(Task requirements): The string "chức" appears in some lines of the entries that follow; copy each such line.
++++++++++++++++++++
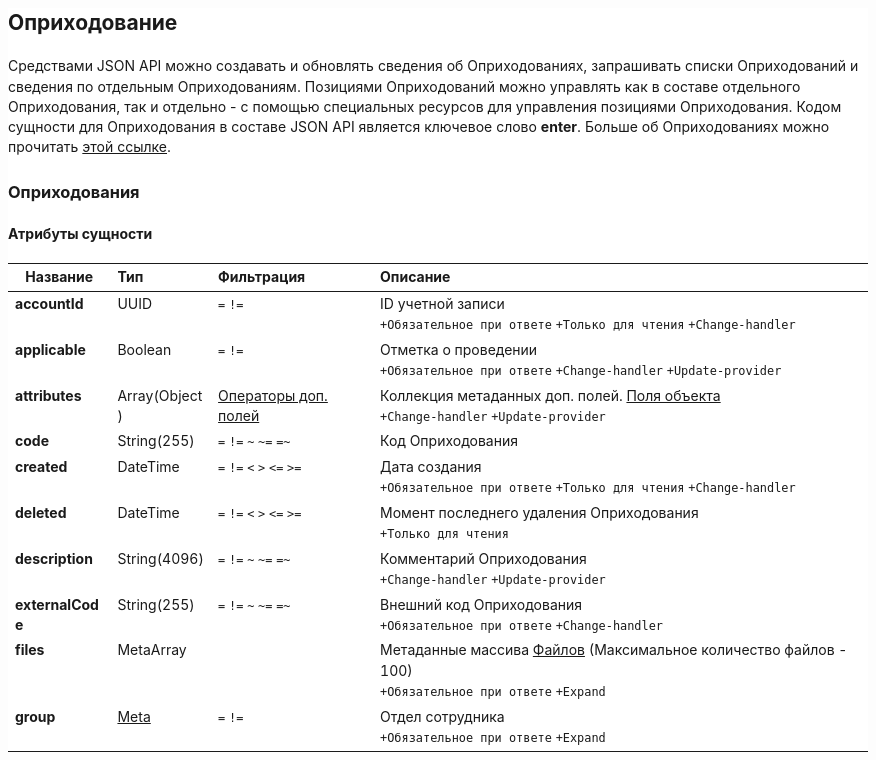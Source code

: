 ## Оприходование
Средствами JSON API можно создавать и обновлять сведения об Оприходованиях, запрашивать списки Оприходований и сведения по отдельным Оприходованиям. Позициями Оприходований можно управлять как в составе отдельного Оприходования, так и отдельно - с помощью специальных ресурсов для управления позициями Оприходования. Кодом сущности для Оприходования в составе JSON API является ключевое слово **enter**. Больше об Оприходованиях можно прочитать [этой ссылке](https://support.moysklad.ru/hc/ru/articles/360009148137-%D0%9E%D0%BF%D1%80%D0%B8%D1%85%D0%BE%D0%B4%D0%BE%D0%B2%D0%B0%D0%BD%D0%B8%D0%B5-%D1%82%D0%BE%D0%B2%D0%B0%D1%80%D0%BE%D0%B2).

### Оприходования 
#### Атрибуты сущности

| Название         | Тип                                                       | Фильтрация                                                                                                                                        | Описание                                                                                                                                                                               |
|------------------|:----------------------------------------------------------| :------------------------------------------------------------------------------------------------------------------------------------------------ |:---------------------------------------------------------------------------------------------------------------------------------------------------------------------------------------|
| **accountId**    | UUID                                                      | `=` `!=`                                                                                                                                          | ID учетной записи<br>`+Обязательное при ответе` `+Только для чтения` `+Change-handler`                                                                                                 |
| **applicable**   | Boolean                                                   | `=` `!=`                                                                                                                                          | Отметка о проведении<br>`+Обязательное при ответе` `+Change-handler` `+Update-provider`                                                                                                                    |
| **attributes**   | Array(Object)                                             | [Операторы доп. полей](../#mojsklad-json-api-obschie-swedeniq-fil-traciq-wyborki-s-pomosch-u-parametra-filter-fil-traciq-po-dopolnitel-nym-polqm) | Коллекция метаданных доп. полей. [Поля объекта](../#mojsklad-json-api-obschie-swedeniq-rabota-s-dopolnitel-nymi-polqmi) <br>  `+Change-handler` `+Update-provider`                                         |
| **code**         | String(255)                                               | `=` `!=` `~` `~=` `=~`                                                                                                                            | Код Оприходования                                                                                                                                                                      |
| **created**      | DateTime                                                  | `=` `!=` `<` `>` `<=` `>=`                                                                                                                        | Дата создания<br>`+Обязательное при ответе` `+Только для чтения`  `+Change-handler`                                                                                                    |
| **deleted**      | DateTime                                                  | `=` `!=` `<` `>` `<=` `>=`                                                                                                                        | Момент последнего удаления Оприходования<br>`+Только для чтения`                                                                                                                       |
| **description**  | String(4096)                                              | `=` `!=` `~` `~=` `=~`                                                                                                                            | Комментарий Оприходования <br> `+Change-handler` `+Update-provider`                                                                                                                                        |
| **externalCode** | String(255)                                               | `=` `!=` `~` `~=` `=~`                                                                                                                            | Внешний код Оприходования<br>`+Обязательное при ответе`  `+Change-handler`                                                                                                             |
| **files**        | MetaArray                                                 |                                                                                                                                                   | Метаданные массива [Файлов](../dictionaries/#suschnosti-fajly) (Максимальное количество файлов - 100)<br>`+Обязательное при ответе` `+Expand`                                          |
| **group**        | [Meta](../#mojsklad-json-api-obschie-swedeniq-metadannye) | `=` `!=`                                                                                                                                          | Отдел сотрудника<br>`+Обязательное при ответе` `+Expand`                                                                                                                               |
++++++++++++++++++++
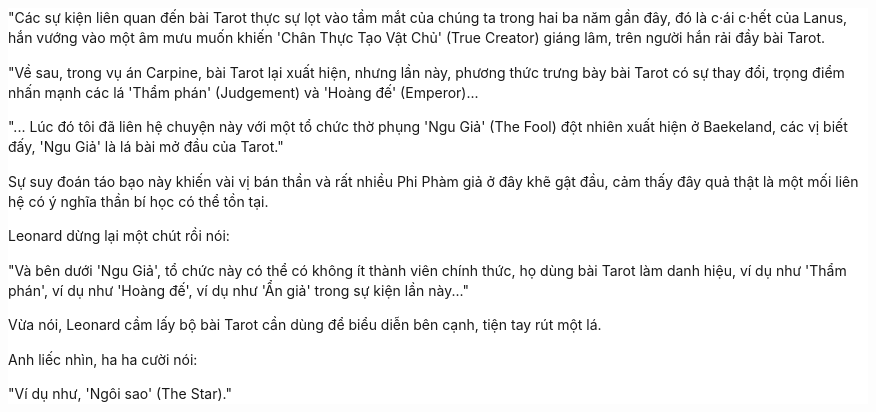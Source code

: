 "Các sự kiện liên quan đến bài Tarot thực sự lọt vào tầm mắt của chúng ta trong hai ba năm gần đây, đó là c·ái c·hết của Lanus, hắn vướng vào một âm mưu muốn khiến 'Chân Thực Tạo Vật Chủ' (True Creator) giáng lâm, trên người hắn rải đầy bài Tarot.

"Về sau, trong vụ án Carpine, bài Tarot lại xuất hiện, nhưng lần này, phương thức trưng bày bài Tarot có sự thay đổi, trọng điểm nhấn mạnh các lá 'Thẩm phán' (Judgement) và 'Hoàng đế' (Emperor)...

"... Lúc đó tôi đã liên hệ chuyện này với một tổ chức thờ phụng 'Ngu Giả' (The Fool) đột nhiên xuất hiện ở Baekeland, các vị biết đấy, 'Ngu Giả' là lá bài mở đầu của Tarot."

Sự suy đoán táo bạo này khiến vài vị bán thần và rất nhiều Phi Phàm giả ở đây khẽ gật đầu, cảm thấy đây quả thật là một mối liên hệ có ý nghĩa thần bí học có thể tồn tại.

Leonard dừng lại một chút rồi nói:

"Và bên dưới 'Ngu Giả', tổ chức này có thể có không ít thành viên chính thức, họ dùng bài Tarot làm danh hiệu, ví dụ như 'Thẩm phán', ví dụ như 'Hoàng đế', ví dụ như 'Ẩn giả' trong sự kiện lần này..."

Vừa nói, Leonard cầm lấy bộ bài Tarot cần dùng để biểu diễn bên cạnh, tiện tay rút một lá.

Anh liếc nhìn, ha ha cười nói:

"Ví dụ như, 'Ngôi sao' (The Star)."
++++++++++++++++++++
(Exercise solution):
"... Lúc đó tôi đã liên hệ chuyện này với một tổ chức thờ phụng 'Ngu Giả' (The Fool) đột nhiên xuất hiện ở Baekeland, các vị biết đấy, 'Ngu Giả' là lá bài mở đầu của Tarot."
"Và bên dưới 'Ngu Giả', tổ chức này có thể có không ít thành viên chính thức, họ dùng bài Tarot làm danh hiệu, ví dụ như 'Thẩm phán', ví dụ như 'Hoàng đế', ví dụ như 'Ẩn giả' trong sự kiện lần này..."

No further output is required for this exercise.